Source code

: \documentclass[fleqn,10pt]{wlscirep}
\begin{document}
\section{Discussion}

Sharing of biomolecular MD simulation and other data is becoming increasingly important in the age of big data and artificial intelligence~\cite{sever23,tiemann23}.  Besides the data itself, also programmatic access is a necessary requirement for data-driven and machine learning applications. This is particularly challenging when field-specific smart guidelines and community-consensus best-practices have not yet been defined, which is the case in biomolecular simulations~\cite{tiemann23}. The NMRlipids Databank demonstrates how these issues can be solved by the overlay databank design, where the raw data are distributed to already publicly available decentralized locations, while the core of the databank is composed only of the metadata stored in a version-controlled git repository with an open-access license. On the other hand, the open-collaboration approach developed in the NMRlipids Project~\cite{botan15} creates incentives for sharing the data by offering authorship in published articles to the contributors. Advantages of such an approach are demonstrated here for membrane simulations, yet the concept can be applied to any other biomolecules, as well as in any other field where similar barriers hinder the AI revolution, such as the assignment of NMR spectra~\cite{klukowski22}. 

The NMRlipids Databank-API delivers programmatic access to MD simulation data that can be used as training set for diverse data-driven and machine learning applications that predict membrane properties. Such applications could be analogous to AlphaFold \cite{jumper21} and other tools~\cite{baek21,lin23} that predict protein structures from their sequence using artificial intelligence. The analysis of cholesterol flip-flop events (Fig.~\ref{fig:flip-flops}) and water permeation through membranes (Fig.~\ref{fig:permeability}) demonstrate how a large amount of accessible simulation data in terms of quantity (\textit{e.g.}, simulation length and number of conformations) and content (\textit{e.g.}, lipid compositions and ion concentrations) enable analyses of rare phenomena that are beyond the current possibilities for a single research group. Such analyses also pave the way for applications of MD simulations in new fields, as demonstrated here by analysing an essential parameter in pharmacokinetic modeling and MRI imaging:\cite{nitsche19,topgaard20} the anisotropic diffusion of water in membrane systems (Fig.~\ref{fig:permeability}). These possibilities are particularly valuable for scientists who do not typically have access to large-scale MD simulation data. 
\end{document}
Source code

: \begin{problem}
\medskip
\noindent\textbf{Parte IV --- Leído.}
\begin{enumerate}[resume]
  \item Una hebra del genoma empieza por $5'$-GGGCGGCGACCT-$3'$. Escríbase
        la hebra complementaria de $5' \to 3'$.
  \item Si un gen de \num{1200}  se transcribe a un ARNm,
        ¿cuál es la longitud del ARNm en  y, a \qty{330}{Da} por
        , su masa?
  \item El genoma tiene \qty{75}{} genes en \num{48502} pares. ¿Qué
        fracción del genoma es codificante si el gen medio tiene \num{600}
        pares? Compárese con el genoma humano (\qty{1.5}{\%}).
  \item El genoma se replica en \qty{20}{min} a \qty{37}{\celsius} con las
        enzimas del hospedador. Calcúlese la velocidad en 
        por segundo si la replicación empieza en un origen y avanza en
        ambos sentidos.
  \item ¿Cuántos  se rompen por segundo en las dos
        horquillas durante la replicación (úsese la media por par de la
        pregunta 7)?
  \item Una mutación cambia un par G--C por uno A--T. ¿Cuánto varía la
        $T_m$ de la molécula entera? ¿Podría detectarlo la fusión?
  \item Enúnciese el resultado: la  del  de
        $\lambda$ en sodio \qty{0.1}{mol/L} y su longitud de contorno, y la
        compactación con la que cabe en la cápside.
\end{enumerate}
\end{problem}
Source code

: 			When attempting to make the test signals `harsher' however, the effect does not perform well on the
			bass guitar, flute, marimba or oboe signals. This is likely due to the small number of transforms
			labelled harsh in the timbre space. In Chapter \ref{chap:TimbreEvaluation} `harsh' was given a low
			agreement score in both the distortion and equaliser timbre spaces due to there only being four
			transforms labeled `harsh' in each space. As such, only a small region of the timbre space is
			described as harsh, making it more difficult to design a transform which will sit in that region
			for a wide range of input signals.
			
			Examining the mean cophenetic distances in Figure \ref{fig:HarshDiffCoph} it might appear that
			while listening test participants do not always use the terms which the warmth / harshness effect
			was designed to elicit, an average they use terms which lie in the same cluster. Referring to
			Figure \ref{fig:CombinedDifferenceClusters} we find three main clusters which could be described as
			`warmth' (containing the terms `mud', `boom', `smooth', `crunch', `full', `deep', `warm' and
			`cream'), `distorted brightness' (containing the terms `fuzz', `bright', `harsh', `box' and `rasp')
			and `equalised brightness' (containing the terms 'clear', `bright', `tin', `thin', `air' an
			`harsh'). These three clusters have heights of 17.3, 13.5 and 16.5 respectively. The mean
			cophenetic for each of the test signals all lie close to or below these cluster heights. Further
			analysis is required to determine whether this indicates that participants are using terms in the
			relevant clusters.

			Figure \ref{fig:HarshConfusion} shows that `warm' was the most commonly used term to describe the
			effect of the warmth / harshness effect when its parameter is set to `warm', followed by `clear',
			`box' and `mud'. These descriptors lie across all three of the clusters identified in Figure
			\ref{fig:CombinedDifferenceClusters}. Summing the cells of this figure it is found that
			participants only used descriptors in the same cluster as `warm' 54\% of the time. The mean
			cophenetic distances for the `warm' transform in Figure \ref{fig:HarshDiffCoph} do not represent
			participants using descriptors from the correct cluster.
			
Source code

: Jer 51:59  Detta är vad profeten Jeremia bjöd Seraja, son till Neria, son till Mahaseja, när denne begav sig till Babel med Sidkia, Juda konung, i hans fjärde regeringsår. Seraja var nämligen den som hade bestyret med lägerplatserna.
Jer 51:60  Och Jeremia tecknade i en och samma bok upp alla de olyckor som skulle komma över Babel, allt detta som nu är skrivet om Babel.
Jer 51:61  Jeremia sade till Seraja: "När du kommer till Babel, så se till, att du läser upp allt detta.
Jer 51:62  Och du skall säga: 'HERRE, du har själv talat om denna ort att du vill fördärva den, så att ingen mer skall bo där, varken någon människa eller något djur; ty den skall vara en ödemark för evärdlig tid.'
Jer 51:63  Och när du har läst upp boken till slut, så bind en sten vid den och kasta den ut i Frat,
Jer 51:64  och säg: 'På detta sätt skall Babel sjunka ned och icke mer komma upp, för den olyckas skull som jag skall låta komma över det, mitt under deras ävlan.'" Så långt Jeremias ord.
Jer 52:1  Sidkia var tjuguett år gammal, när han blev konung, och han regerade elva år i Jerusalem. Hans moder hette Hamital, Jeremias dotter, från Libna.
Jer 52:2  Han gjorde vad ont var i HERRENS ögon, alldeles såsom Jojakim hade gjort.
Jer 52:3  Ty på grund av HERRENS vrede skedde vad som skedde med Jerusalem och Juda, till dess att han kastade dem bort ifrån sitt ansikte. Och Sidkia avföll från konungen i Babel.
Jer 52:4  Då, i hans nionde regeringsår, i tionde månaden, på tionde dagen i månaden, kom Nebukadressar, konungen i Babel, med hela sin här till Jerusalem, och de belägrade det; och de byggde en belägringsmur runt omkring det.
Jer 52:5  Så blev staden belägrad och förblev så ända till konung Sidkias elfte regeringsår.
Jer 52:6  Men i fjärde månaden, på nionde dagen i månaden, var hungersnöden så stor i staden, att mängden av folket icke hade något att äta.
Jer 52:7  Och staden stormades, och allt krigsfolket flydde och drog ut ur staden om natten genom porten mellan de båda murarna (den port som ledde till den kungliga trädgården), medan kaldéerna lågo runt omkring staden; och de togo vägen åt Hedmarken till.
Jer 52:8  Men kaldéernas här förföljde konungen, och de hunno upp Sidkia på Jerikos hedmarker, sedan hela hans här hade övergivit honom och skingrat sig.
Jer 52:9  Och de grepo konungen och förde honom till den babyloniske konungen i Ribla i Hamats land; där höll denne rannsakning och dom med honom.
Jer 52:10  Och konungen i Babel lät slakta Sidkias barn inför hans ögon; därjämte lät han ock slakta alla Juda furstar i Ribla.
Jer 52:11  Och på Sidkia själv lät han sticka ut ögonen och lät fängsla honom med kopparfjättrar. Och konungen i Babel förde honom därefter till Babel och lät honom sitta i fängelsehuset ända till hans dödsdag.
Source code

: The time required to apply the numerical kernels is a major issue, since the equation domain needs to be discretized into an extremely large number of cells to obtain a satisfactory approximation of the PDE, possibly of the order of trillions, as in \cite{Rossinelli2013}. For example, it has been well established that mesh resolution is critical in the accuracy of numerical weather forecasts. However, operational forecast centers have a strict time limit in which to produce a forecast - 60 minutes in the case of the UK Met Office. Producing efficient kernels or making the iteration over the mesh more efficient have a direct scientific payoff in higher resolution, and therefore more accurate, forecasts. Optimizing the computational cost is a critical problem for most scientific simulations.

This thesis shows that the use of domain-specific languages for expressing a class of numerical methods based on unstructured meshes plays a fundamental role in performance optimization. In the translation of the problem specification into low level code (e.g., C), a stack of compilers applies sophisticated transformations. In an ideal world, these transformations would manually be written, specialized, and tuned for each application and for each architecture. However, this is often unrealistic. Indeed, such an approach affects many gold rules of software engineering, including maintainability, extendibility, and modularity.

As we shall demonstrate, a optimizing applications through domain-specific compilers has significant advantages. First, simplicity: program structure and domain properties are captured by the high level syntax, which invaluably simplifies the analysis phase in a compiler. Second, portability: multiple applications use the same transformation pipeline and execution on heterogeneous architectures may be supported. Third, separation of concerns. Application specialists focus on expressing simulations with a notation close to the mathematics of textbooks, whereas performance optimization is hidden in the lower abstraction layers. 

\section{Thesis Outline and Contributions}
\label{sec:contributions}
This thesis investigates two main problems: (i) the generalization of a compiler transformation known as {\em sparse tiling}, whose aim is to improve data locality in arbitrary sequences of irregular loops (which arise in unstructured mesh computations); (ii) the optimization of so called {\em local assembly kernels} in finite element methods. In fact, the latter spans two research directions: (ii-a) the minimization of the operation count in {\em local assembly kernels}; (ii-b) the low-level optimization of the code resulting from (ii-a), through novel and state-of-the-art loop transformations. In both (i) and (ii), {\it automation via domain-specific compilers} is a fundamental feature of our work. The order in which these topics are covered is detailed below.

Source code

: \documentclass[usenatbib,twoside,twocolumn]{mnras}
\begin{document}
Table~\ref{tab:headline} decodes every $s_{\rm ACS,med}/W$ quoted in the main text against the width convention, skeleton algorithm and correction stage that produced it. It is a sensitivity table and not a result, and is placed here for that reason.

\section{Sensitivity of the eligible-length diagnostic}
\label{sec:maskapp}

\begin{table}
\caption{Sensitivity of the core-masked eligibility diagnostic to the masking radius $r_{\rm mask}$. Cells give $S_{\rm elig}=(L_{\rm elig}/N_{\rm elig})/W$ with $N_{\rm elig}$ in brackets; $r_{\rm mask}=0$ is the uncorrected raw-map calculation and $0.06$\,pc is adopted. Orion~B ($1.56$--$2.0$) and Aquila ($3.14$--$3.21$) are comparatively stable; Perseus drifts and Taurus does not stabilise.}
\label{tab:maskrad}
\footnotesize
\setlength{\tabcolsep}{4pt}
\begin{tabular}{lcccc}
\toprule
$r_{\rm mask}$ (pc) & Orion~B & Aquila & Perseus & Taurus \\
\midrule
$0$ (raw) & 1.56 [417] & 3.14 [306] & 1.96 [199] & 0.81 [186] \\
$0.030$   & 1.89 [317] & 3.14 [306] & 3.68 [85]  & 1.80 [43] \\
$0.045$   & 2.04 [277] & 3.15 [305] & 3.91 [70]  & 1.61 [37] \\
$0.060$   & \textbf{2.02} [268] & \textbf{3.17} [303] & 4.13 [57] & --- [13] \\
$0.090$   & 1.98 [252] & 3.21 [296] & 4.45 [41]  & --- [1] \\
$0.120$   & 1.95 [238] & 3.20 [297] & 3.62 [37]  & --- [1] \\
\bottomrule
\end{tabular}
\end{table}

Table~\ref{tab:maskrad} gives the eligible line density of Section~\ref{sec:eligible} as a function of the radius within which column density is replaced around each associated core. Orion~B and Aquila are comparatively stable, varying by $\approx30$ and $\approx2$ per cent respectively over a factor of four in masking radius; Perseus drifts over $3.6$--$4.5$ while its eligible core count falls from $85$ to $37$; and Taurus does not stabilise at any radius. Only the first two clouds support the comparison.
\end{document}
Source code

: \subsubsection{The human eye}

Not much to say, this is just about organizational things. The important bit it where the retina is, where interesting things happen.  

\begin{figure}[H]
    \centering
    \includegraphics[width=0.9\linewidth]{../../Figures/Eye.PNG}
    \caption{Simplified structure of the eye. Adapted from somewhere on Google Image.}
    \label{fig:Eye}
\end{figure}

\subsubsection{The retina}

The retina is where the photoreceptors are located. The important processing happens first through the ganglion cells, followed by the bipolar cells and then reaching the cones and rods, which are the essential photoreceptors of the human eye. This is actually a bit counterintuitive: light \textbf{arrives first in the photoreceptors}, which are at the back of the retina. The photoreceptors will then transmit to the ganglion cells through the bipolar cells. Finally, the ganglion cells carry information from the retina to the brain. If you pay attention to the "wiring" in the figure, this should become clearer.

_EXERCISE AIM_:
Look through the entries above and quote exactly the lines from the line with "is found that" to the line with "dotter, från Libna.", counting both of those lines.

_TASK OUTPUT_:
			\ref{fig:CombinedDifferenceClusters}. Summing the cells of this figure it is found that
			participants only used descriptors in the same cluster as `warm' 54\% of the time. The mean
			cophenetic distances for the `warm' transform in Figure \ref{fig:HarshDiffCoph} do not represent
			participants using descriptors from the correct cluster.
			
Source code

: Jer 51:59  Detta är vad profeten Jeremia bjöd Seraja, son till Neria, son till Mahaseja, när denne begav sig till Babel med Sidkia, Juda konung, i hans fjärde regeringsår. Seraja var nämligen den som hade bestyret med lägerplatserna.
Jer 51:60  Och Jeremia tecknade i en och samma bok upp alla de olyckor som skulle komma över Babel, allt detta som nu är skrivet om Babel.
Jer 51:61  Jeremia sade till Seraja: "När du kommer till Babel, så se till, att du läser upp allt detta.
Jer 51:62  Och du skall säga: 'HERRE, du har själv talat om denna ort att du vill fördärva den, så att ingen mer skall bo där, varken någon människa eller något djur; ty den skall vara en ödemark för evärdlig tid.'
Jer 51:63  Och när du har läst upp boken till slut, så bind en sten vid den och kasta den ut i Frat,
Jer 51:64  och säg: 'På detta sätt skall Babel sjunka ned och icke mer komma upp, för den olyckas skull som jag skall låta komma över det, mitt under deras ävlan.'" Så långt Jeremias ord.
Jer 52:1  Sidkia var tjuguett år gammal, när han blev konung, och han regerade elva år i Jerusalem. Hans moder hette Hamital, Jeremias dotter, från Libna.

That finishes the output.